## Extracted information
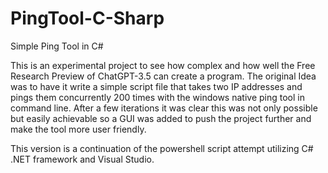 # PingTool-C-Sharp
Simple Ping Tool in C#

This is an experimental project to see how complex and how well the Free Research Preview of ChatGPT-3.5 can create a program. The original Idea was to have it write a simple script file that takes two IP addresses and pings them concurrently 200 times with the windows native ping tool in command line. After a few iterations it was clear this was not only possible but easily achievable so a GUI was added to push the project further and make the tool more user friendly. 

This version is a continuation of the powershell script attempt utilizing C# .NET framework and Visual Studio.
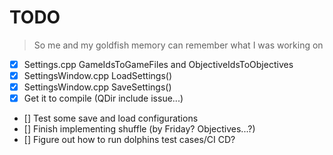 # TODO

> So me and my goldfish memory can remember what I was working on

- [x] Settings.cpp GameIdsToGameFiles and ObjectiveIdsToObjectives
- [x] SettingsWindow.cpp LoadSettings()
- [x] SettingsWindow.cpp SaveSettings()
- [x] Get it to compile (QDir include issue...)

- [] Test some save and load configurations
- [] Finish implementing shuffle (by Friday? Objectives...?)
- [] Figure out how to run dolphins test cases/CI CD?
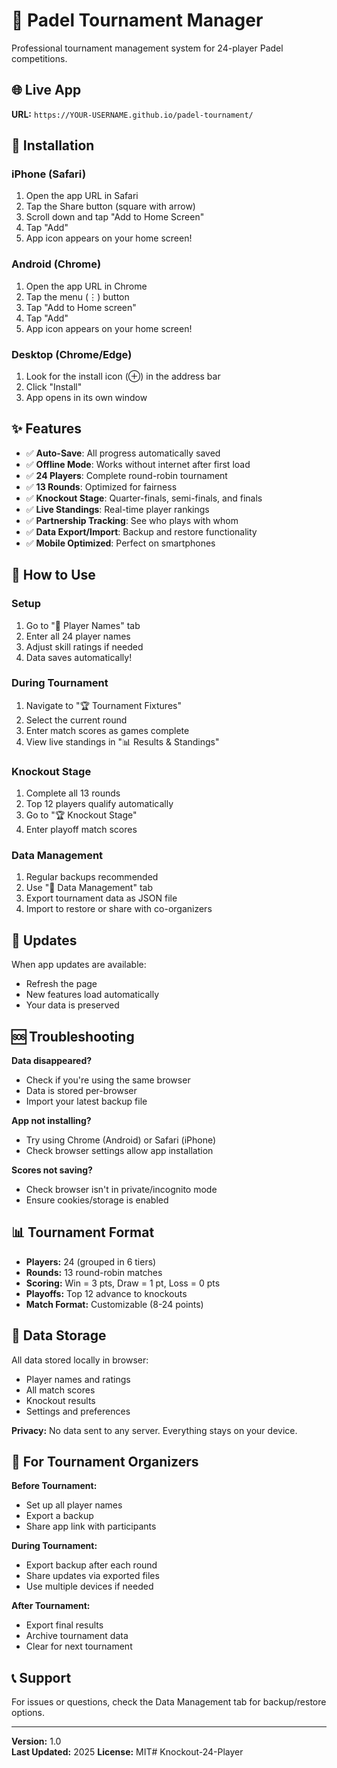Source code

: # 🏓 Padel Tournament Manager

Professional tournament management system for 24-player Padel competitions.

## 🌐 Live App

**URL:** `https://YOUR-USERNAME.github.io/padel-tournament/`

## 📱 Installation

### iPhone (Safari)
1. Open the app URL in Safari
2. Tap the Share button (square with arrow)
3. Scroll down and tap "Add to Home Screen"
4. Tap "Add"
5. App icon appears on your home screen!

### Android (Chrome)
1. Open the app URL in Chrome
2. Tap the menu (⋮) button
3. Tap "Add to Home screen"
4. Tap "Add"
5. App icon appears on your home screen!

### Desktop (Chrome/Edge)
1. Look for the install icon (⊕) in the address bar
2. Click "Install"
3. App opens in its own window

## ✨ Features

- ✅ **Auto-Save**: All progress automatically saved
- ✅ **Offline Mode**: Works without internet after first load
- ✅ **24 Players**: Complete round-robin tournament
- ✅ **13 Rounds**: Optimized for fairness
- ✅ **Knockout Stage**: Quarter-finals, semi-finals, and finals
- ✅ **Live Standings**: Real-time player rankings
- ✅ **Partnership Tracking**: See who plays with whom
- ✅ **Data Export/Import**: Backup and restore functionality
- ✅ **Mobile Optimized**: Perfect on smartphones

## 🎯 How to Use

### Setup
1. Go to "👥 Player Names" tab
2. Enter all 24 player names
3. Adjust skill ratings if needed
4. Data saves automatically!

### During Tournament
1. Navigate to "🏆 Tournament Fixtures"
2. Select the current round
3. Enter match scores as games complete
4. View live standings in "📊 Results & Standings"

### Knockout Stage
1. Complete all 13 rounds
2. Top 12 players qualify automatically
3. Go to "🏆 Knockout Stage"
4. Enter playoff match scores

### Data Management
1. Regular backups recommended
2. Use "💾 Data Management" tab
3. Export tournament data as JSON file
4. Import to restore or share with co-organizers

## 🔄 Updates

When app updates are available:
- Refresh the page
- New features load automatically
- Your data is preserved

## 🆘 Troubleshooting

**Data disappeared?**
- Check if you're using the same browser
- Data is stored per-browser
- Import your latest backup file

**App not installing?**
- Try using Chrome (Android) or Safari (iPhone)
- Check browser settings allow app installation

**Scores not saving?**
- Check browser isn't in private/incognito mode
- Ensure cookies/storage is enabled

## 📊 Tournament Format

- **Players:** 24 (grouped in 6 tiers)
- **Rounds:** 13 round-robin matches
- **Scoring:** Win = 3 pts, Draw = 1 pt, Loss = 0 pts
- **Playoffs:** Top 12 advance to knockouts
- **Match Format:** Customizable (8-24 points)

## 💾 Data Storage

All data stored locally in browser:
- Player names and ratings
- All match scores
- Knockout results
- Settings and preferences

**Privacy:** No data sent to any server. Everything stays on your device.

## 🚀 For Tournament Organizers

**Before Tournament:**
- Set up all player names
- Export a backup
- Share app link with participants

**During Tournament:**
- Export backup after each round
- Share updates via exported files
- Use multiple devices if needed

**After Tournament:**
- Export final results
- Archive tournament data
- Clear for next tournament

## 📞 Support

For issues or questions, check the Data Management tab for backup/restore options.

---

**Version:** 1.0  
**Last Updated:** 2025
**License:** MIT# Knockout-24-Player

---

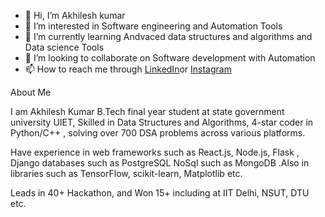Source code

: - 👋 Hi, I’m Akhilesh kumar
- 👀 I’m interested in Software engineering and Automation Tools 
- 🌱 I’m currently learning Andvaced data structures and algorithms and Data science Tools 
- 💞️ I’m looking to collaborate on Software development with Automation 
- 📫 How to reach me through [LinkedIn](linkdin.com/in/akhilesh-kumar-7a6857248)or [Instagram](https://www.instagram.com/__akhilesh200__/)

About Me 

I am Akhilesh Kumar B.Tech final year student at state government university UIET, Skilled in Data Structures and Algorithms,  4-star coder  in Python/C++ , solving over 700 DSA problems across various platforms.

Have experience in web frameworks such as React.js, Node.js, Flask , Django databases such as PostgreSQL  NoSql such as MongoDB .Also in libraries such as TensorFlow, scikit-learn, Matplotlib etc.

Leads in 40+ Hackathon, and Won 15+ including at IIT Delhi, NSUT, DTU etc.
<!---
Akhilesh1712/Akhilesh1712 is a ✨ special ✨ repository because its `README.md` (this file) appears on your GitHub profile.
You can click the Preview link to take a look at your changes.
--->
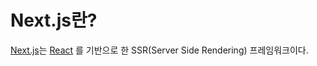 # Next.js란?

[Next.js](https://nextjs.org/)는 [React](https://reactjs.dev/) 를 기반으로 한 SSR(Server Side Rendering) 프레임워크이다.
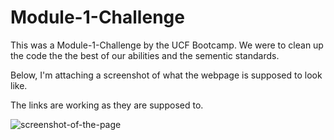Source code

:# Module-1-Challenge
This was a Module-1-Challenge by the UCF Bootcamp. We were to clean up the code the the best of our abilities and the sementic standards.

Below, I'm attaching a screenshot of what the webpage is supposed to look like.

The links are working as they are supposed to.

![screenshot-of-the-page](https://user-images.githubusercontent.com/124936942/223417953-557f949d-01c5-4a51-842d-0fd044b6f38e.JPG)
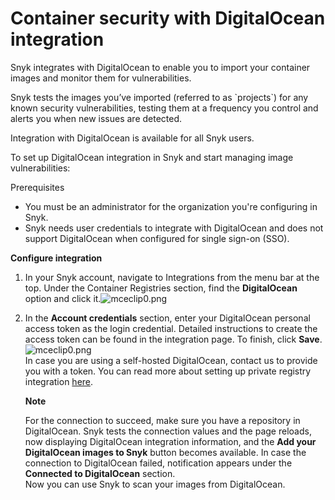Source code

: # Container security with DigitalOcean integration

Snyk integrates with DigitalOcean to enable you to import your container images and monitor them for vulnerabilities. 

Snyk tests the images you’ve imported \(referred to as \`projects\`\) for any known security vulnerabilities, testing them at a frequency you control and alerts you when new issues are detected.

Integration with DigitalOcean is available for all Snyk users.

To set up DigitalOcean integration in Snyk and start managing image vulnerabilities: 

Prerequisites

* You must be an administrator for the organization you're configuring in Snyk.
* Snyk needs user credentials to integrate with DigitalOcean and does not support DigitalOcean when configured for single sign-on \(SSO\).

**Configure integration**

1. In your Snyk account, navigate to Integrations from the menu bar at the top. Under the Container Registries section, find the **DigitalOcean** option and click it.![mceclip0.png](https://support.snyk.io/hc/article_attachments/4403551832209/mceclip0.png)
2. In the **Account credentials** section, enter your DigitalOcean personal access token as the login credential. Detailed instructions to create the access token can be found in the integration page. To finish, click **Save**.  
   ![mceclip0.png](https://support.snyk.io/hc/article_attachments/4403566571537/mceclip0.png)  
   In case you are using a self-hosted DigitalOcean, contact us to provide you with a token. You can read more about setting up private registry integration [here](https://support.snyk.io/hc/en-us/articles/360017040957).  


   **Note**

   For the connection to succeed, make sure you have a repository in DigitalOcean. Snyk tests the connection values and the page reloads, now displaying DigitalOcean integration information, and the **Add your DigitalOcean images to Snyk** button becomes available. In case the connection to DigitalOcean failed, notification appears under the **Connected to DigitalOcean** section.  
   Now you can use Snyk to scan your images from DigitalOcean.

## Directions
Your answer should consist solely of the lines above from the line with "Padel Tournament Manager" to the line with "3. App opens in its own window", both included, reproduced exactly.

## Result
: # 🏓 Padel Tournament Manager

Professional tournament management system for 24-player Padel competitions.

## 🌐 Live App

**URL:** `https://YOUR-USERNAME.github.io/padel-tournament/`

## 📱 Installation

### iPhone (Safari)
1. Open the app URL in Safari
2. Tap the Share button (square with arrow)
3. Scroll down and tap "Add to Home Screen"
4. Tap "Add"
5. App icon appears on your home screen!

### Android (Chrome)
1. Open the app URL in Chrome
2. Tap the menu (⋮) button
3. Tap "Add to Home screen"
4. Tap "Add"
5. App icon appears on your home screen!

### Desktop (Chrome/Edge)
1. Look for the install icon (⊕) in the address bar
2. Click "Install"
3. App opens in its own window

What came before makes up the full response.